- [Source data]:

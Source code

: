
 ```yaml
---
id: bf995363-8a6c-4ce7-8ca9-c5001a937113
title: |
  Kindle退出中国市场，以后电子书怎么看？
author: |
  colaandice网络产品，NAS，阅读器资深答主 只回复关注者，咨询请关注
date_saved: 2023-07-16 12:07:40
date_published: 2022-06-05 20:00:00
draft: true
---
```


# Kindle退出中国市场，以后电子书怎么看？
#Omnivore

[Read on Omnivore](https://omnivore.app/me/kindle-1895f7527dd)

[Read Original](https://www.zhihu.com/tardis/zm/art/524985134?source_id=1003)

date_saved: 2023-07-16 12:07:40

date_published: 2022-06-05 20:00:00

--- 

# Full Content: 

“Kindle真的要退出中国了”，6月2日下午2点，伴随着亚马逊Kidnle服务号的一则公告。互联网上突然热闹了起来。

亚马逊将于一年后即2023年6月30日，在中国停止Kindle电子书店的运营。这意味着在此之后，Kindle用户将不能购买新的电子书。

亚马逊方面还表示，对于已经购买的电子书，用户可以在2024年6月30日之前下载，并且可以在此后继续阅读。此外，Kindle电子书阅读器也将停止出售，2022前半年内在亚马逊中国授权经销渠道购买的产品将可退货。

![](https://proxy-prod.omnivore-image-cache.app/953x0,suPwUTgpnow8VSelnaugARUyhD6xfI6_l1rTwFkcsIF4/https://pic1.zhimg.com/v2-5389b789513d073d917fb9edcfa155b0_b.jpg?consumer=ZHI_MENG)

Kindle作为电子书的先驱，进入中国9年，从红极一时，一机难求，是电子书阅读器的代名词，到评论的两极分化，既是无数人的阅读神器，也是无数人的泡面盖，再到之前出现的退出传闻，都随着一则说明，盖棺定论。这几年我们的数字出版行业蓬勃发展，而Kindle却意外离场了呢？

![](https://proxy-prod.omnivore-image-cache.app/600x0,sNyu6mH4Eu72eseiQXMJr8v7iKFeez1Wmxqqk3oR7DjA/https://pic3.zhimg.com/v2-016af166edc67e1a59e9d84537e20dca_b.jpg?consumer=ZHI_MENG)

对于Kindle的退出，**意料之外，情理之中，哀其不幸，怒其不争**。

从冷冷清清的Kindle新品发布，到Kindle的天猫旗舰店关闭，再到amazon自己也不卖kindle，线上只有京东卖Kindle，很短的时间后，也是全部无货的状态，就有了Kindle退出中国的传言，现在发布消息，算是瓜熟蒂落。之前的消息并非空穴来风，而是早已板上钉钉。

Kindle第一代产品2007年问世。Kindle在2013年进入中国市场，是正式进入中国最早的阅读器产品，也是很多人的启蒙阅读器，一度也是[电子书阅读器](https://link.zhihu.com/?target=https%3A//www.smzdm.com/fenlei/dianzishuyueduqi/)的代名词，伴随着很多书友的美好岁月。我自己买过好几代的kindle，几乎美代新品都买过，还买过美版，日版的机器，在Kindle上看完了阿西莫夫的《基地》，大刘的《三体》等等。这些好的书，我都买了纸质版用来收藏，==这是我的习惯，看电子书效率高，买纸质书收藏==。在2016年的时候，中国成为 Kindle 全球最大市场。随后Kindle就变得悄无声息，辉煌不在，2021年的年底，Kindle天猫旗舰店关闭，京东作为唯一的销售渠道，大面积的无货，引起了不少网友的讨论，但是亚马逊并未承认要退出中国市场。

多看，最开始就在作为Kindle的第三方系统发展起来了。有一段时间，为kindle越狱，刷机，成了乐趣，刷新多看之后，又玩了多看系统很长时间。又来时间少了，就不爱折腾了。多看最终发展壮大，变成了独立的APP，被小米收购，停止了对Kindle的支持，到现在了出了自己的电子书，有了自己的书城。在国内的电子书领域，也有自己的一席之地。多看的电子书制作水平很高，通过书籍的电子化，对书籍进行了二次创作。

- [Action item]:
Among the entries, how many lines contain the string "以后电子书怎么看"? Give the number without anything else.

- [Finished exercise]:
2